Mrs. Methuen took Edmund by the arm, asking confidentially: "Now what mischief had you been up to when I came in? What did you expect the people to complain about? Don't tell me if you'd rather not, but I know a good deal about boys, and I might be able to help."
"It wasn't us," Edmund answered quite seriously. "It was Guardie. He was afraid of them grumbling. Our one had complained already."
"Mr. Wycherly!" Mrs. Methuen repeated in astonishment. "Oh, nonsense! I'm perfectly sure he would never do anything anyone could complain of."
"Not willingly," said Montagu, who began to think it was time he took a small part in the conversation, "but, you see, people in this town seem rather huffy about curtains and blinds and things, and we've always lived in the country, where no one could see in, so we never thought of it. We were so proud of having the electric light too, but now it seems we'd have been better with just candles, for then, perhaps, Miss Selina Brooks wouldn't have written to complain. We'd best go to bed in the dark to-night."

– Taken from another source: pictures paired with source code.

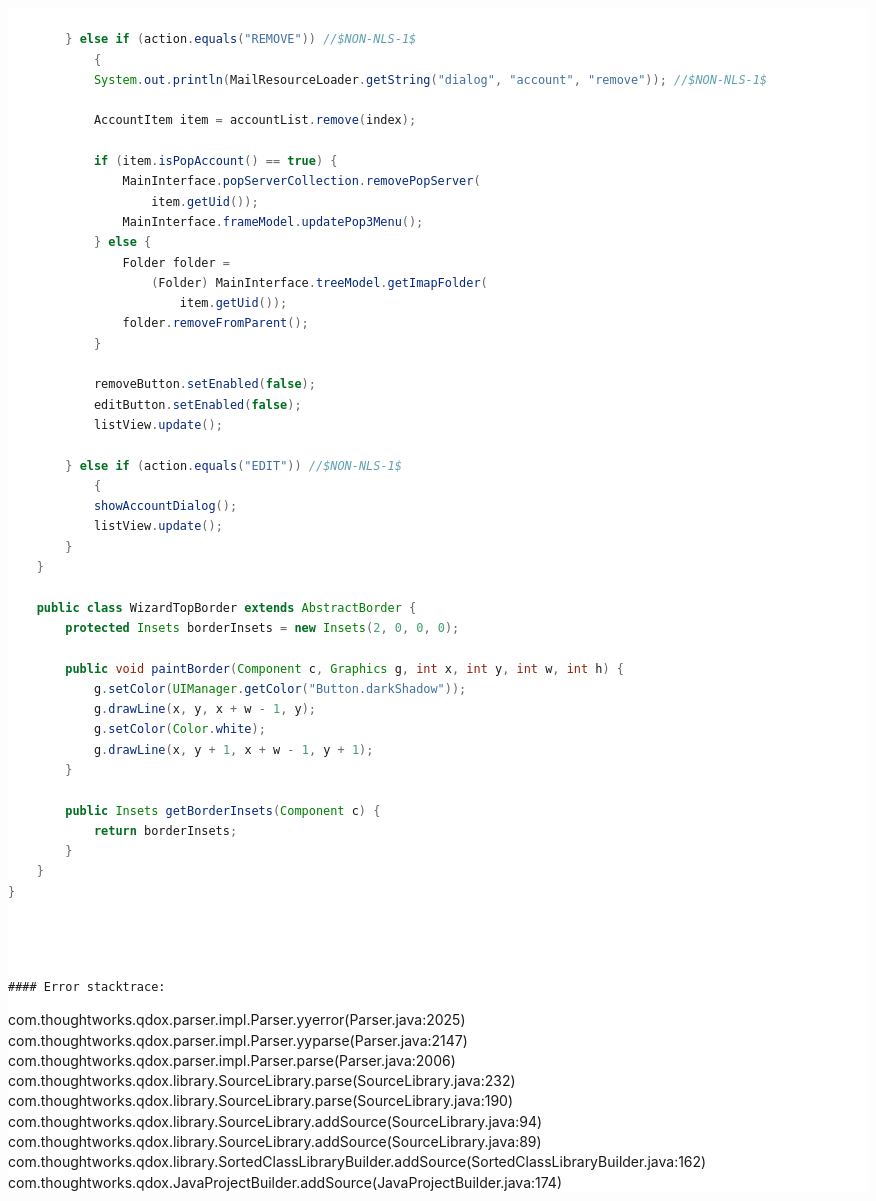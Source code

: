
 ```java

		} else if (action.equals("REMOVE")) //$NON-NLS-1$
			{
			System.out.println(MailResourceLoader.getString("dialog", "account", "remove")); //$NON-NLS-1$

			AccountItem item = accountList.remove(index);

			if (item.isPopAccount() == true) {
				MainInterface.popServerCollection.removePopServer(
					item.getUid());
				MainInterface.frameModel.updatePop3Menu();
			} else {
				Folder folder =
					(Folder) MainInterface.treeModel.getImapFolder(
						item.getUid());
				folder.removeFromParent();
			}

			removeButton.setEnabled(false);
			editButton.setEnabled(false);
			listView.update();

		} else if (action.equals("EDIT")) //$NON-NLS-1$
			{
			showAccountDialog();
			listView.update();
		}
	}
	
	public class WizardTopBorder extends AbstractBorder {
		protected Insets borderInsets = new Insets(2, 0, 0, 0);

		public void paintBorder(Component c, Graphics g, int x, int y, int w, int h) {
			g.setColor(UIManager.getColor("Button.darkShadow"));
			g.drawLine(x, y, x + w - 1, y);
			g.setColor(Color.white);
			g.drawLine(x, y + 1, x + w - 1, y + 1);
		}

		public Insets getBorderInsets(Component c) {
			return borderInsets;
		}
	}
}
```

```



#### Error stacktrace:

```
com.thoughtworks.qdox.parser.impl.Parser.yyerror(Parser.java:2025)
	com.thoughtworks.qdox.parser.impl.Parser.yyparse(Parser.java:2147)
	com.thoughtworks.qdox.parser.impl.Parser.parse(Parser.java:2006)
	com.thoughtworks.qdox.library.SourceLibrary.parse(SourceLibrary.java:232)
	com.thoughtworks.qdox.library.SourceLibrary.parse(SourceLibrary.java:190)
	com.thoughtworks.qdox.library.SourceLibrary.addSource(SourceLibrary.java:94)
	com.thoughtworks.qdox.library.SourceLibrary.addSource(SourceLibrary.java:89)
	com.thoughtworks.qdox.library.SortedClassLibraryBuilder.addSource(SortedClassLibraryBuilder.java:162)
	com.thoughtworks.qdox.JavaProjectBuilder.addSource(JavaProjectBuilder.java:174)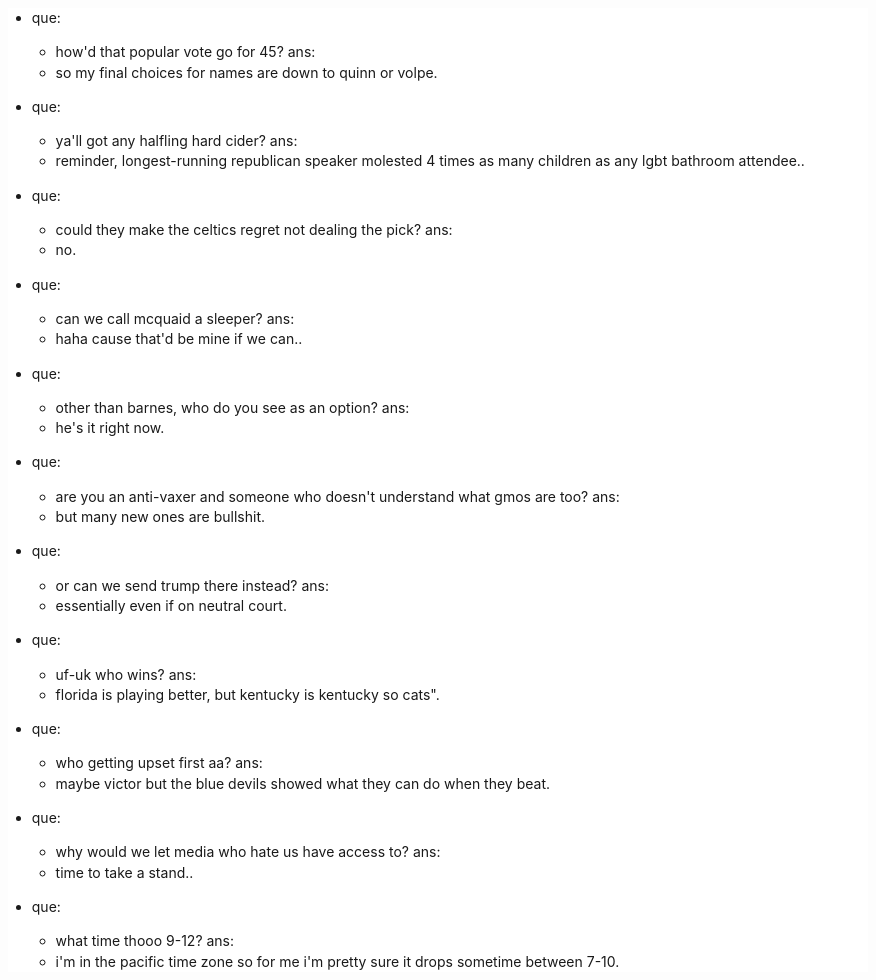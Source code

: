 - que:
  - how'd that popular vote go for 45?
  ans:
  - so my final choices for names are down to quinn or volpe.

- que:
  - ya'll got any halfling hard cider?
  ans:
  - reminder, longest-running republican speaker molested 4 times as many children as any lgbt bathroom attendee..

- que:
  - could they make the celtics regret not dealing the pick?
  ans:
  - no.

- que:
  - can we call mcquaid a sleeper?
  ans:
  - haha cause that'd be mine if we can..

- que:
  - other than barnes, who do you see as an option?
  ans:
  - he's it right now.

- que:
  - are you an anti-vaxer and someone who doesn't understand what gmos are too?
  ans:
  - but many new ones are bullshit.

- que:
  - or can we send trump there instead?
  ans:
  - essentially even if on neutral court.

- que:
  - uf-uk who wins?
  ans:
  - florida is playing better, but kentucky is kentucky so cats".

- que:
  - who getting upset first aa?
  ans:
  - maybe victor but the blue devils showed what they can do when they beat.

- que:
  - why would we let media who hate us have access to?
  ans:
  - time to take a stand..

- que:
  - what time thooo 9-12?
  ans:
  - i'm in the pacific time zone so for me i'm pretty sure it drops sometime between 7-10.
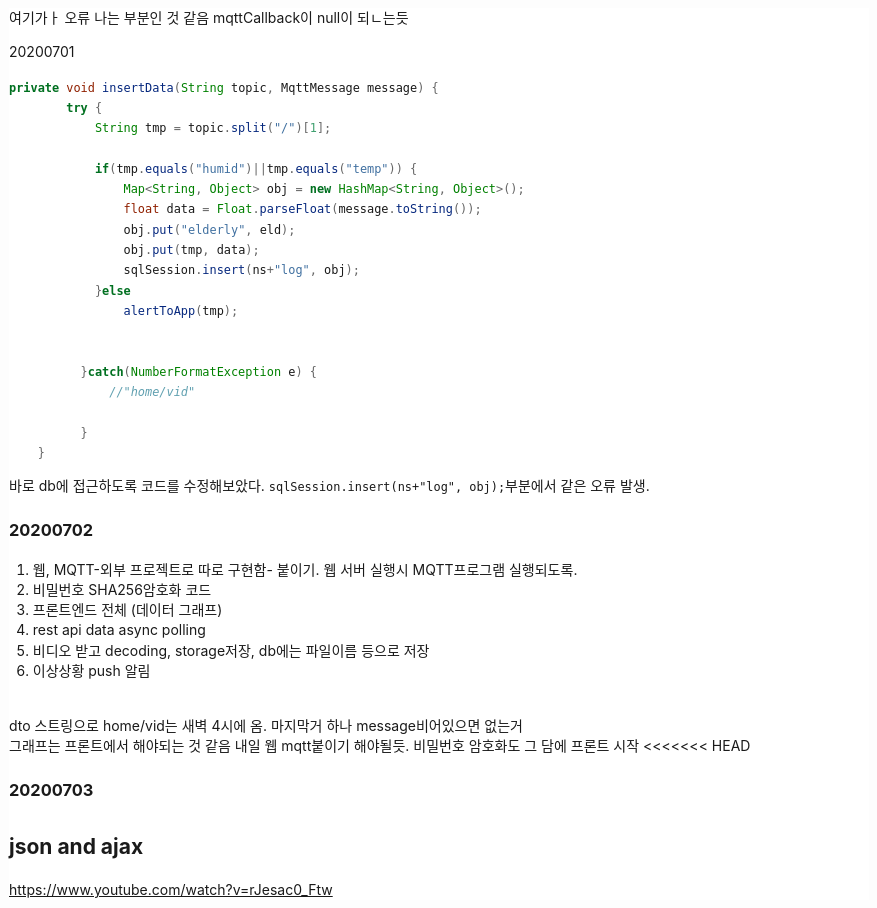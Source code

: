 여기가ㅏ 오류 나는 부분인 것 같음 mqttCallback이 null이 되ㄴ는듯

20200701
```java
private void insertData(String topic, MqttMessage message) {
		try { 
			String tmp = topic.split("/")[1];
			
			if(tmp.equals("humid")||tmp.equals("temp")) {
				Map<String, Object> obj = new HashMap<String, Object>();
				float data = Float.parseFloat(message.toString()); 
				obj.put("elderly", eld);
				obj.put(tmp, data);
				sqlSession.insert(ns+"log", obj);
			}else
				alertToApp(tmp);
			
			
		  }catch(NumberFormatException e) { 
			  //"home/vid"
			  
		  }
	}
```
바로 db에 접근하도록 코드를 수정해보았다.
`sqlSession.insert(ns+"log", obj);`부분에서 같은 오류 발생.


### 20200702


1. 웹, MQTT-외부 프로젝트로 따로 구현함- 붙이기. 웹 서버 실행시 MQTT프로그램 실행되도록.
2. 비밀번호 SHA256암호화 코드 
3. 프론트엔드 전체 (데이터 그래프)
4. rest api data async polling
5. 비디오 받고 decoding, storage저장, db에는 파일이름 등으로 저장
6. 이상상황 push 알림

<br>
dto 스트링으로
home/vid는 새벽 4시에 옴.
마지막거 하나
message비어있으면 없는거
<br>
그래프는 프론트에서 해야되는 것 같음
내일 웹 mqtt붙이기 해야될듯. 비밀번호 암호화도
그 담에 프론트 시작
<<<<<<< HEAD

### 20200703

## json and ajax
https://www.youtube.com/watch?v=rJesac0_Ftw
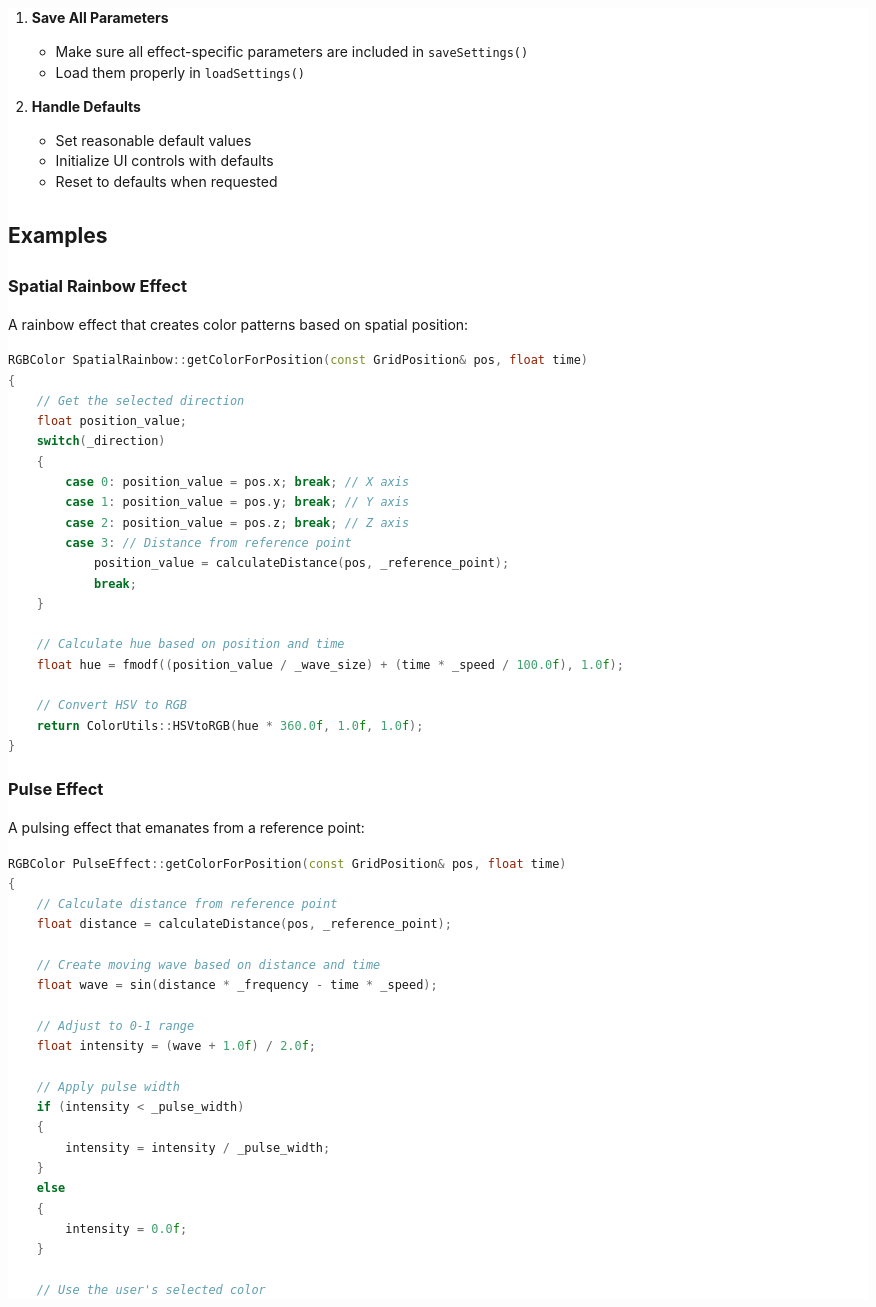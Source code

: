 1. **Save All Parameters**
   - Make sure all effect-specific parameters are included in `saveSettings()`
   - Load them properly in `loadSettings()`

2. **Handle Defaults**
   - Set reasonable default values
   - Initialize UI controls with defaults
   - Reset to defaults when requested

## Examples

### Spatial Rainbow Effect

A rainbow effect that creates color patterns based on spatial position:

```cpp
RGBColor SpatialRainbow::getColorForPosition(const GridPosition& pos, float time)
{
    // Get the selected direction
    float position_value;
    switch(_direction)
    {
        case 0: position_value = pos.x; break; // X axis
        case 1: position_value = pos.y; break; // Y axis
        case 2: position_value = pos.z; break; // Z axis
        case 3: // Distance from reference point
            position_value = calculateDistance(pos, _reference_point);
            break;
    }
    
    // Calculate hue based on position and time
    float hue = fmodf((position_value / _wave_size) + (time * _speed / 100.0f), 1.0f);
    
    // Convert HSV to RGB
    return ColorUtils::HSVtoRGB(hue * 360.0f, 1.0f, 1.0f);
}
```

### Pulse Effect

A pulsing effect that emanates from a reference point:

```cpp
RGBColor PulseEffect::getColorForPosition(const GridPosition& pos, float time)
{
    // Calculate distance from reference point
    float distance = calculateDistance(pos, _reference_point);
    
    // Create moving wave based on distance and time
    float wave = sin(distance * _frequency - time * _speed);
    
    // Adjust to 0-1 range
    float intensity = (wave + 1.0f) / 2.0f;
    
    // Apply pulse width
    if (intensity < _pulse_width)
    {
        intensity = intensity / _pulse_width;
    }
    else
    {
        intensity = 0.0f;
    }
    
    // Use the user's selected color
```
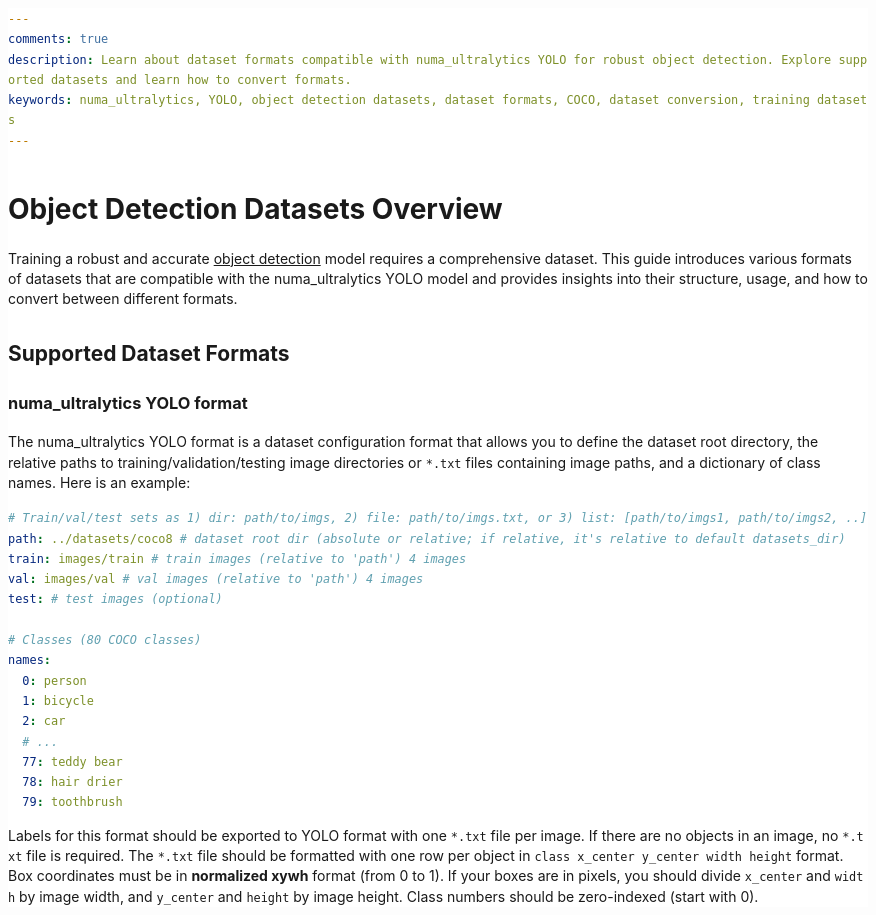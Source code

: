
 ```yaml
---
comments: true
description: Learn about dataset formats compatible with numa_ultralytics YOLO for robust object detection. Explore supported datasets and learn how to convert formats.
keywords: numa_ultralytics, YOLO, object detection datasets, dataset formats, COCO, dataset conversion, training datasets
---
```


# Object Detection Datasets Overview

Training a robust and accurate [object detection](https://www.numa_ultralytics.com/glossary/object-detection) model requires a comprehensive dataset. This guide introduces various formats of datasets that are compatible with the numa_ultralytics YOLO model and provides insights into their structure, usage, and how to convert between different formats.

## Supported Dataset Formats

### numa_ultralytics YOLO format

The numa_ultralytics YOLO format is a dataset configuration format that allows you to define the dataset root directory, the relative paths to training/validation/testing image directories or `*.txt` files containing image paths, and a dictionary of class names. Here is an example:

```yaml
# Train/val/test sets as 1) dir: path/to/imgs, 2) file: path/to/imgs.txt, or 3) list: [path/to/imgs1, path/to/imgs2, ..]
path: ../datasets/coco8 # dataset root dir (absolute or relative; if relative, it's relative to default datasets_dir)
train: images/train # train images (relative to 'path') 4 images
val: images/val # val images (relative to 'path') 4 images
test: # test images (optional)

# Classes (80 COCO classes)
names:
  0: person
  1: bicycle
  2: car
  # ...
  77: teddy bear
  78: hair drier
  79: toothbrush
```

Labels for this format should be exported to YOLO format with one `*.txt` file per image. If there are no objects in an image, no `*.txt` file is required. The `*.txt` file should be formatted with one row per object in `class x_center y_center width height` format. Box coordinates must be in **normalized xywh** format (from 0 to 1). If your boxes are in pixels, you should divide `x_center` and `width` by image width, and `y_center` and `height` by image height. Class numbers should be zero-indexed (start with 0).
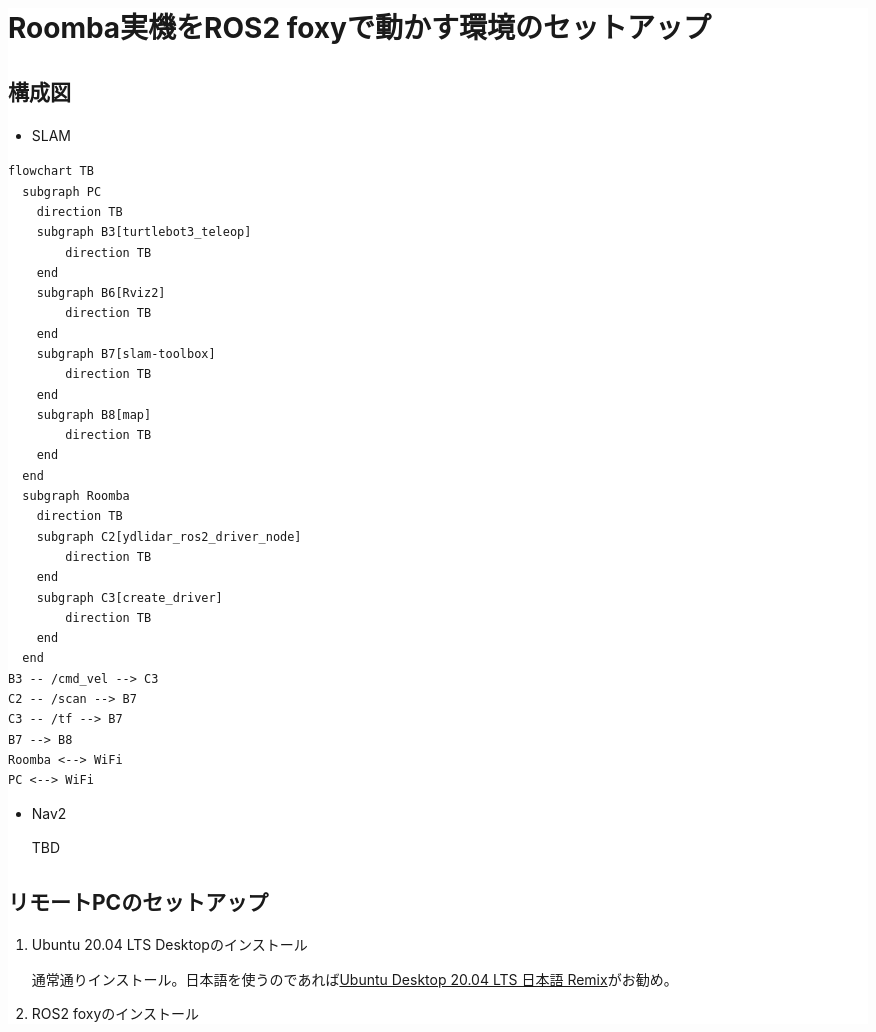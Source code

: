 # Roomba実機をROS2 foxyで動かす環境のセットアップ

## 構成図

* SLAM

```mermaid
flowchart TB
  subgraph PC
    direction TB
    subgraph B3[turtlebot3_teleop]
        direction TB
    end
    subgraph B6[Rviz2]
        direction TB
    end
    subgraph B7[slam-toolbox]
        direction TB
    end
    subgraph B8[map]
        direction TB
    end
  end
  subgraph Roomba
    direction TB
    subgraph C2[ydlidar_ros2_driver_node]
        direction TB
    end
    subgraph C3[create_driver]
        direction TB
    end
  end
B3 -- /cmd_vel --> C3
C2 -- /scan --> B7
C3 -- /tf --> B7
B7 --> B8
Roomba <--> WiFi
PC <--> WiFi
```

* Nav2

    TBD

## リモートPCのセットアップ

1. Ubuntu 20.04 LTS Desktopのインストール

    通常通りインストール。日本語を使うのであれば[Ubuntu Desktop 20.04 LTS 日本語 Remix](https://www.ubuntulinux.jp/japanese)がお勧め。

1. ROS2 foxyのインストール
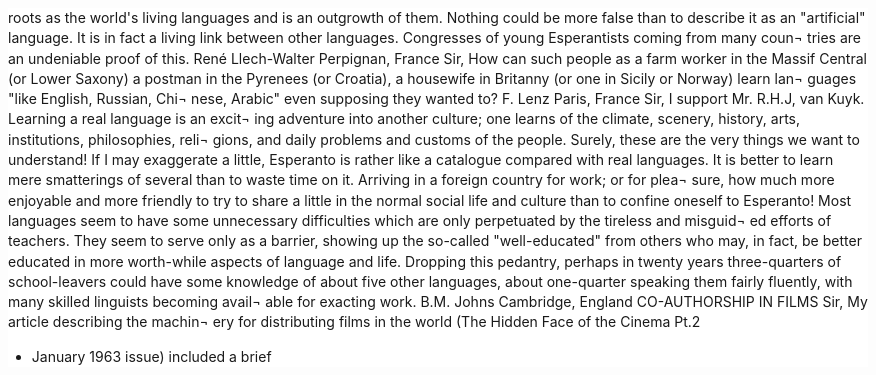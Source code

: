 roots as the world's living languages
and is an outgrowth of them. Nothing
could be more false than to describe
it as an "artificial" language. It is
in fact a living link between other
languages. Congresses of young
Esperantists coming from many coun¬
tries are an undeniable proof of this.
René Llech-Walter
Perpignan, France
Sir,
How can such people as a farm
worker in the Massif Central (or Lower
Saxony) a postman in the Pyrenees (or
Croatia), a housewife in Britanny (or
one in Sicily or Norway) learn lan¬
guages "like English, Russian, Chi¬
nese, Arabic" even supposing they
wanted to?
F. Lenz
Paris, France
Sir,
I support Mr. R.H.J, van Kuyk.
Learning a real language is an excit¬
ing adventure into another culture; one
learns of the climate, scenery, history,
arts, institutions, philosophies, reli¬
gions, and daily problems and customs
of the people. Surely, these are the
very things we want to understand!
If I may exaggerate a little, Esperanto
is rather like a catalogue compared
with real languages. It is better to
learn mere smatterings of several than
to waste time on it. Arriving in a
foreign country for work; or for plea¬
sure, how much more enjoyable and
more friendly to try to share a little
in the normal social life and culture
than to confine oneself to Esperanto!
Most languages seem to have some
unnecessary difficulties which are only
perpetuated by the tireless and misguid¬
ed efforts of teachers. They seem to
serve only as a barrier, showing up
the so-called "well-educated" from
others who may, in fact, be better
educated in more worth-while aspects
of language and life. Dropping this
pedantry, perhaps in twenty years
three-quarters of school-leavers could
have some knowledge of about five
other languages, about one-quarter
speaking them fairly fluently, with
many skilled linguists becoming avail¬
able for exacting work.
B.M. Johns
Cambridge, England
CO-AUTHORSHIP IN FILMS
Sir,
My article describing the machin¬
ery for distributing films in the world
(The Hidden Face of the Cinema Pt.2
- January 1963 issue) included a brief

"But do you mean to tell me someone wrote to complain that they could see you?"
"Yes, she did," cried Edmund. "'Paforming our ablutions' and 'it was very depressing,' and Guardie thinks the lady in the house opposite him will be writing next--you see, there's two houses opposite us; we're kind of between them, and one can see right into our room and the other right into his; but his bed's in a deep recess, so perhaps he wasn't quite so depressing."
Mrs. Methuen stood still in the middle of the road, seemingly not quite sure whether to laugh or to cry. Finally she laughed, but her voice was not very steady as she said: "Oh, poor dear Mr. Wycherly; how dreadful!"